**Work order:** Reproduce the records below exactly; no pictures.

[Rendered images with source text]

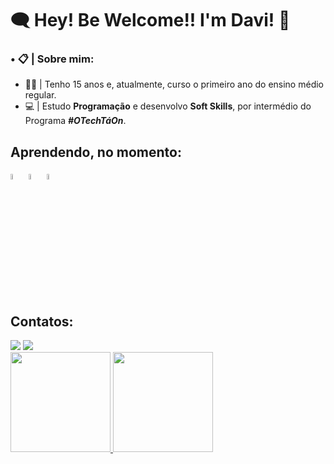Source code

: # 🗨 Hey! Be Welcome!! I'm Davi! 🔎
### • 📋 | Sobre mim:
* 👦🏽 | Tenho 15 anos e, atualmente, curso o primeiro ano do ensino médio regular.
* 💻 | Estudo **Programação** e desenvolvo **Soft Skills**, por intermédio do Programa _**#OTechTáOn**_.

## Aprendendo, no momento: 
<div>
<img src="https://cdn.jsdelivr.net/gh/devicons/devicon/icons/git/git-original.svg" width="5%" height="5%"/>
<img src="https://cdn.jsdelivr.net/gh/devicons/devicon/icons/javascript/javascript-original.svg" width="5%" height="5%" />
<img src="https://cdn.jsdelivr.net/gh/devicons/devicon/icons/html5/html5-original.svg" width="5%" height="5%" />
</div>

## Contatos:
<div>
<a href = "mailto:ndaviix@gmail.com"><img src="https://img.shields.io/badge/Gmail-D14836?style=for-the-badge&logo=gmail&logoColor=white" target="_blank"></a>
<a href="https://www.linkedin.com/in/davi-nascimento-de-jesus" target="_blank"><img src="https://img.shields.io/badge/-LinkedIn-%230077B5?style=for-the-badge&logo=linkedin&logoColor=white" target="_blank"></a>   
</div>

<div>
<a href="https://github.com/nDavii">
<img height="160em" width="160em" src="https://github-readme-stats.vercel.app/api/top-langs/?username=nDavii&layout=compact&langs_count=7&theme=dracula"/>
<img height="160em" width="160em" src="https://github-readme-stats.vercel.app/api?username=nDavii&show_icons=true&theme=dracula&include_all_commits=true&count_private=true"/>
</div>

**Reply to the exercise:**
Source code

: # 🗨 Hey! Be Welcome!! I'm Davi! 🔎
### • 📋 | Sobre mim:
* 👦🏽 | Tenho 15 anos e, atualmente, curso o primeiro ano do ensino médio regular.
* 💻 | Estudo **Programação** e desenvolvo **Soft Skills**, por intermédio do Programa _**#OTechTáOn**_.

## Aprendendo, no momento: 
<div>
<img src="https://cdn.jsdelivr.net/gh/devicons/devicon/icons/git/git-original.svg" width="5%" height="5%"/>
<img src="https://cdn.jsdelivr.net/gh/devicons/devicon/icons/javascript/javascript-original.svg" width="5%" height="5%" />
<img src="https://cdn.jsdelivr.net/gh/devicons/devicon/icons/html5/html5-original.svg" width="5%" height="5%" />
</div>

## Contatos:
<div>
<a href = "mailto:ndaviix@gmail.com"><img src="https://img.shields.io/badge/Gmail-D14836?style=for-the-badge&logo=gmail&logoColor=white" target="_blank"></a>
<a href="https://www.linkedin.com/in/davi-nascimento-de-jesus" target="_blank"><img src="https://img.shields.io/badge/-LinkedIn-%230077B5?style=for-the-badge&logo=linkedin&logoColor=white" target="_blank"></a>   
</div>

<div>
<a href="https://github.com/nDavii">
<img height="160em" width="160em" src="https://github-readme-stats.vercel.app/api/top-langs/?username=nDavii&layout=compact&langs_count=7&theme=dracula"/>
<img height="160em" width="160em" src="https://github-readme-stats.vercel.app/api?username=nDavii&show_icons=true&theme=dracula&include_all_commits=true&count_private=true"/>
</div>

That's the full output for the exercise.